Turrell began work on the art project in 1974 at the extinct volcano crater in northern Arizona, 25 miles northeast of Flagstaff. Since then the artist has been shaping the interior and exterior of the crater into an artwork "that relates, through the medium of light, to the universe of the surrounding sky, land, and culture," according to the project's website.
While the project is incomplete and closed off to the public, artists, and researchers, and those who have either contributed directly to the foundation or supported the project through other means have been able to visit the site.
West visited the project on December 13, 2018, and tweeted "This is life changing. We all will live in Turrell spaces." While West might have made a stop at the project, he hasn't set stopped in Arizona to perform since 2015, when he headlined the last day of the now-defunct Summer Ends Festival. West skipped Phoenix on his cross-country Saint Pablo Tour in 2016, which ended with his hospitalization.

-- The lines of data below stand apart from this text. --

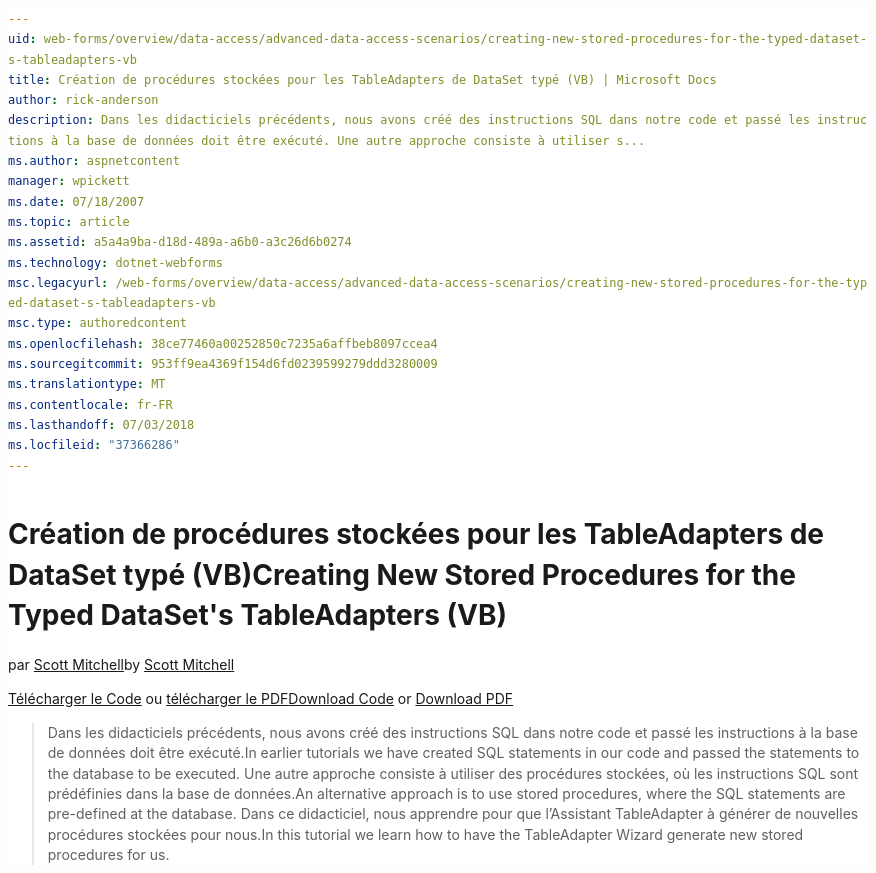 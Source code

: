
 ```yaml
---
uid: web-forms/overview/data-access/advanced-data-access-scenarios/creating-new-stored-procedures-for-the-typed-dataset-s-tableadapters-vb
title: Création de procédures stockées pour les TableAdapters de DataSet typé (VB) | Microsoft Docs
author: rick-anderson
description: Dans les didacticiels précédents, nous avons créé des instructions SQL dans notre code et passé les instructions à la base de données doit être exécuté. Une autre approche consiste à utiliser s...
ms.author: aspnetcontent
manager: wpickett
ms.date: 07/18/2007
ms.topic: article
ms.assetid: a5a4a9ba-d18d-489a-a6b0-a3c26d6b0274
ms.technology: dotnet-webforms
msc.legacyurl: /web-forms/overview/data-access/advanced-data-access-scenarios/creating-new-stored-procedures-for-the-typed-dataset-s-tableadapters-vb
msc.type: authoredcontent
ms.openlocfilehash: 38ce77460a00252850c7235a6affbeb8097ccea4
ms.sourcegitcommit: 953ff9ea4369f154d6fd0239599279ddd3280009
ms.translationtype: MT
ms.contentlocale: fr-FR
ms.lasthandoff: 07/03/2018
ms.locfileid: "37366286"
---
```

<a name="creating-new-stored-procedures-for-the-typed-datasets-tableadapters-vb"></a><span data-ttu-id="48634-104">Création de procédures stockées pour les TableAdapters de DataSet typé (VB)</span><span class="sxs-lookup"><span data-stu-id="48634-104">Creating New Stored Procedures for the Typed DataSet's TableAdapters (VB)</span></span>
====================
<span data-ttu-id="48634-105">par [Scott Mitchell](https://twitter.com/ScottOnWriting)</span><span class="sxs-lookup"><span data-stu-id="48634-105">by [Scott Mitchell](https://twitter.com/ScottOnWriting)</span></span>

<span data-ttu-id="48634-106">[Télécharger le Code](http://download.microsoft.com/download/3/9/f/39f92b37-e92e-4ab3-909e-b4ef23d01aa3/ASPNET_Data_Tutorial_67_VB.zip) ou [télécharger le PDF](creating-new-stored-procedures-for-the-typed-dataset-s-tableadapters-vb/_static/datatutorial67vb1.pdf)</span><span class="sxs-lookup"><span data-stu-id="48634-106">[Download Code](http://download.microsoft.com/download/3/9/f/39f92b37-e92e-4ab3-909e-b4ef23d01aa3/ASPNET_Data_Tutorial_67_VB.zip) or [Download PDF](creating-new-stored-procedures-for-the-typed-dataset-s-tableadapters-vb/_static/datatutorial67vb1.pdf)</span></span>

> <span data-ttu-id="48634-107">Dans les didacticiels précédents, nous avons créé des instructions SQL dans notre code et passé les instructions à la base de données doit être exécuté.</span><span class="sxs-lookup"><span data-stu-id="48634-107">In earlier tutorials we have created SQL statements in our code and passed the statements to the database to be executed.</span></span> <span data-ttu-id="48634-108">Une autre approche consiste à utiliser des procédures stockées, où les instructions SQL sont prédéfinies dans la base de données.</span><span class="sxs-lookup"><span data-stu-id="48634-108">An alternative approach is to use stored procedures, where the SQL statements are pre-defined at the database.</span></span> <span data-ttu-id="48634-109">Dans ce didacticiel, nous apprendre pour que l’Assistant TableAdapter à générer de nouvelles procédures stockées pour nous.</span><span class="sxs-lookup"><span data-stu-id="48634-109">In this tutorial we learn how to have the TableAdapter Wizard generate new stored procedures for us.</span></span>
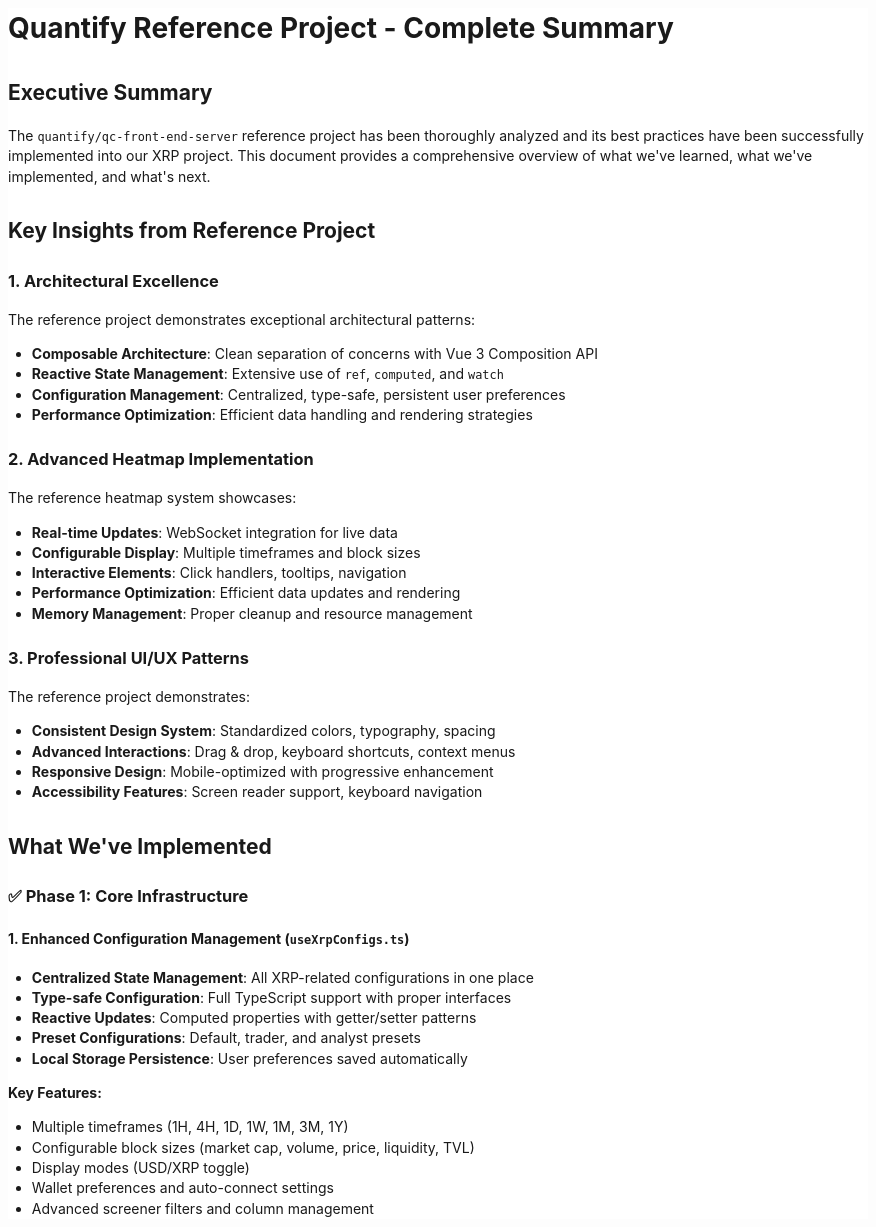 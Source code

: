 # Quantify Reference Project - Complete Summary

## Executive Summary

The `quantify/qc-front-end-server` reference project has been thoroughly analyzed and its best practices have been successfully implemented into our XRP project. This document provides a comprehensive overview of what we've learned, what we've implemented, and what's next.

## Key Insights from Reference Project

### 1. Architectural Excellence
The reference project demonstrates exceptional architectural patterns:

- **Composable Architecture**: Clean separation of concerns with Vue 3 Composition API
- **Reactive State Management**: Extensive use of `ref`, `computed`, and `watch`
- **Configuration Management**: Centralized, type-safe, persistent user preferences
- **Performance Optimization**: Efficient data handling and rendering strategies

### 2. Advanced Heatmap Implementation
The reference heatmap system showcases:

- **Real-time Updates**: WebSocket integration for live data
- **Configurable Display**: Multiple timeframes and block sizes
- **Interactive Elements**: Click handlers, tooltips, navigation
- **Performance Optimization**: Efficient data updates and rendering
- **Memory Management**: Proper cleanup and resource management

### 3. Professional UI/UX Patterns
The reference project demonstrates:

- **Consistent Design System**: Standardized colors, typography, spacing
- **Advanced Interactions**: Drag & drop, keyboard shortcuts, context menus
- **Responsive Design**: Mobile-optimized with progressive enhancement
- **Accessibility Features**: Screen reader support, keyboard navigation

## What We've Implemented

### ✅ Phase 1: Core Infrastructure

#### 1. Enhanced Configuration Management (`useXrpConfigs.ts`)
- **Centralized State Management**: All XRP-related configurations in one place
- **Type-safe Configuration**: Full TypeScript support with proper interfaces
- **Reactive Updates**: Computed properties with getter/setter patterns
- **Preset Configurations**: Default, trader, and analyst presets
- **Local Storage Persistence**: User preferences saved automatically

**Key Features:**
- Multiple timeframes (1H, 4H, 1D, 1W, 1M, 3M, 1Y)
- Configurable block sizes (market cap, volume, price, liquidity, TVL)
- Display modes (USD/XRP toggle)
- Wallet preferences and auto-connect settings
- Advanced screener filters and column management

Phoenix New Times spoke to Turrell himself about the project — for which more than 1.3 million cubic yards of earth have been excavated and moved — in an article entitled "This Old Crater," published in 1999. "I've always wanted to make light something that you treasure," Turrell told New Times, "not just light reflected in glass, or in a scrim, or on the surface of some object. But light objectified."Went to visit the James Turrell crater two days ago. This is life changing. We all will live in Turrell spaces
— ye (@kanyewest) December 13, 2018
According to the article, because the work is such a massive construction project, Coconino County had to add a "land art" category to its building code in order to accommodate it. Work on The Roden Crater Project will continue into the foreseeable future, and unless you're like Kanye with several million dollars to spare, it's possible you won't be able to experience the work anytime soon.